I then realized I had been bamboozled by the cute girl in 35K who had taken advantage of this luckless middle-aged man. Once her boyfriend was seated where I had been just a few minutes before, I saw the two of them glancing  back at me, smiling. Yes, that couple in love had pulled off a coup on a gentleman, and this gentleman was now stuck flying through the night immersed in a suffocating stench that defied description.

There was another young lady, also lovely but lonely, sitting across the aisle from me. She kept looking longingly up the aisle, as if someone she knew was sitting there. Meanwhile, I was contemplating means of escaping the fetid odor overwhelming me. I considered shredding a paper towel from the lavatory, soaking it in airplane whiskey and thrusting those alcohol soaked tatters up my nose.

Now, I’ll admit I’m not a fan of whiskey. However, if it would somehow disguise the potentially lethal odor I was inhaling with each breath, it was an increasingly viable option. I had already ruled out the other alternatives, including accidentally throwing him out the passenger door. I’d heard those doors can’t be opened at altitude.

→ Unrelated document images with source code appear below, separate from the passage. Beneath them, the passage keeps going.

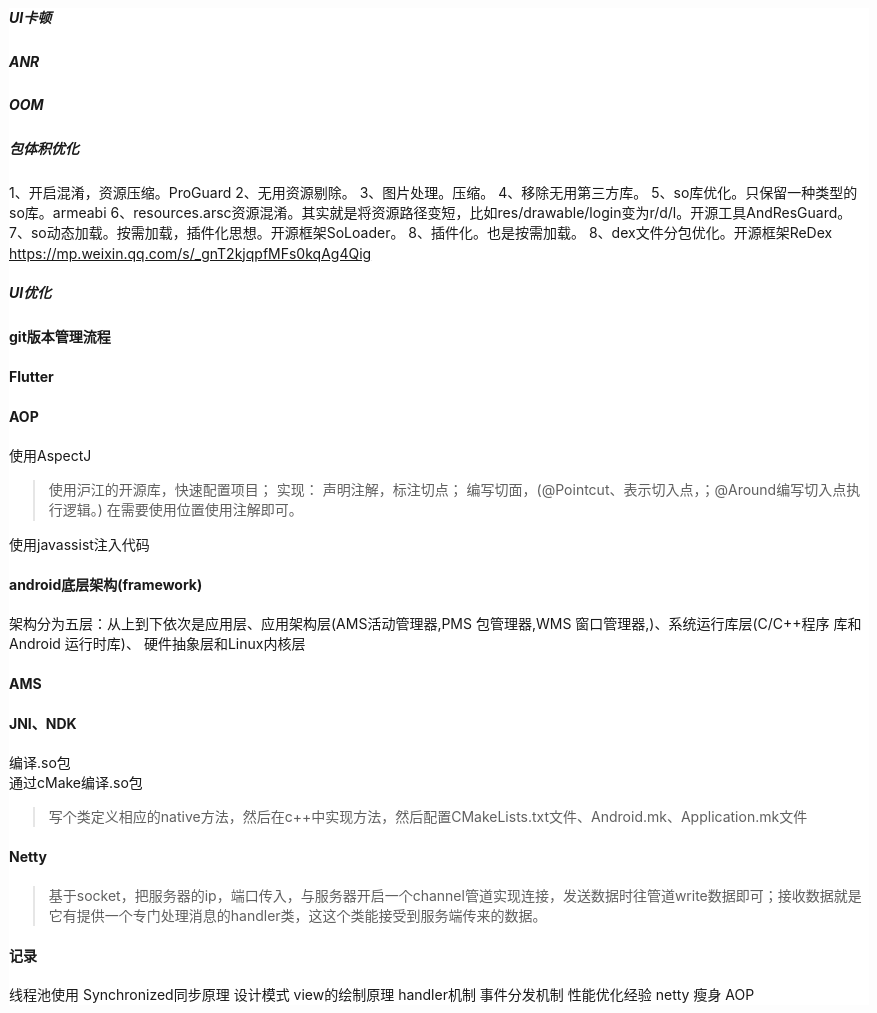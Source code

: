 ##### UI卡顿
##### ANR
##### OOM

##### 包体积优化
1、开启混淆，资源压缩。ProGuard
2、无用资源剔除。
3、图片处理。压缩。
4、移除无用第三方库。
5、so库优化。只保留一种类型的so库。armeabi
6、resources.arsc资源混淆。其实就是将资源路径变短，比如res/drawable/login变为r/d/l。开源工具AndResGuard。
7、so动态加载。按需加载，插件化思想。开源框架SoLoader。
8、插件化。也是按需加载。
8、dex文件分包优化。开源框架ReDex
https://mp.weixin.qq.com/s/_gnT2kjqpfMFs0kqAg4Qig

##### UI优化

#### git版本管理流程

#### Flutter

#### AOP
使用AspectJ
> 使用沪江的开源库，快速配置项目；
实现：
> 声明注解，标注切点；
> 编写切面，(@Pointcut、表示切入点，；@Around编写切入点执行逻辑。)
> 在需要使用位置使用注解即可。

使用javassist注入代码

#### android底层架构(framework)
架构分为五层：从上到下依次是应用层、应用架构层(AMS活动管理器,PMS 包管理器,WMS 窗口管理器,)、系统运行库层(C/C++程序
库和Android 运行时库)、
硬件抽象层和Linux内核层

#### AMS

#### JNI、NDK
编译.so包   
通过cMake编译.so包
> 写个类定义相应的native方法，然后在c++中实现方法，然后配置CMakeLists.txt文件、Android.mk、Application.mk文件

#### Netty
> 基于socket，把服务器的ip，端口传入，与服务器开启一个channel管道实现连接，发送数据时往管道write数据即可；接收数据就是
它有提供一个专门处理消息的handler类，这这个类能接受到服务端传来的数据。



#### 记录

线程池使用
Synchronized同步原理
设计模式
view的绘制原理
handler机制
事件分发机制
性能优化经验
netty
瘦身
AOP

And then like a voice from heaven, the lovely girl across the aisle, in seat 37G, said the following: “Excuse me. My boyfriend is seated up there”, pointing to seat 34J. “Would you mind exchanging seats with him so we can sit close to each other?”

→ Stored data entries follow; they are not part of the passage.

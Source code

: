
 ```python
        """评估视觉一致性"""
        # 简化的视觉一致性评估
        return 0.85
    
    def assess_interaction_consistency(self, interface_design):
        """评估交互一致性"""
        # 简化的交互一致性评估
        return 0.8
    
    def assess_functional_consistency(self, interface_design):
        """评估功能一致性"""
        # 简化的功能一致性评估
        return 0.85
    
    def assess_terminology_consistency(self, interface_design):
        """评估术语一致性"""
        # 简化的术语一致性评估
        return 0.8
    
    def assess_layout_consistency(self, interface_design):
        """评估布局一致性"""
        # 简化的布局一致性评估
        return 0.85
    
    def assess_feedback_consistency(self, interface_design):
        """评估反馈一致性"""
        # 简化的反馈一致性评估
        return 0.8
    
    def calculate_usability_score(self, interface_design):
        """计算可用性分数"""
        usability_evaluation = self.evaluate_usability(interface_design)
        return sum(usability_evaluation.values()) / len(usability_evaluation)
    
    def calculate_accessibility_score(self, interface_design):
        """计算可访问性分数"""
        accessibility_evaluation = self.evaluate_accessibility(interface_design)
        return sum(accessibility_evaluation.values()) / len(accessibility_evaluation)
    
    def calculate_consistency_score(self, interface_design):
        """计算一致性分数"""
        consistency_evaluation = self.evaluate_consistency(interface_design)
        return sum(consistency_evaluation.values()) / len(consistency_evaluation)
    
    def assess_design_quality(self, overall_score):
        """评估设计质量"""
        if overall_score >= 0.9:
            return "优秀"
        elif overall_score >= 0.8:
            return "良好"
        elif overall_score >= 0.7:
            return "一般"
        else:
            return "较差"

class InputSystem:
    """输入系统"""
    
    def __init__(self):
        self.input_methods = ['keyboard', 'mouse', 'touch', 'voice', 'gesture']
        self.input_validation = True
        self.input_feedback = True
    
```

I could be mistaken, but I thought I heard a chorus of angels singing “Halleluiahs”.seating-change-2-circle

Of course I could not deny young love. So, within seconds I was sitting in seat 34J, one row forward from where I had started this flight, and breathing far less foul air.

A couple of hours later I headed to the back of the plane to find the lavatories. As I passed the young man who was seated in seat 37J, as his girl friend had requested, he gave me a mean look. But to be honest, as I passed him I simply thought, “All’s fair in love and war.”

In love and war, sometimes you just get lucky.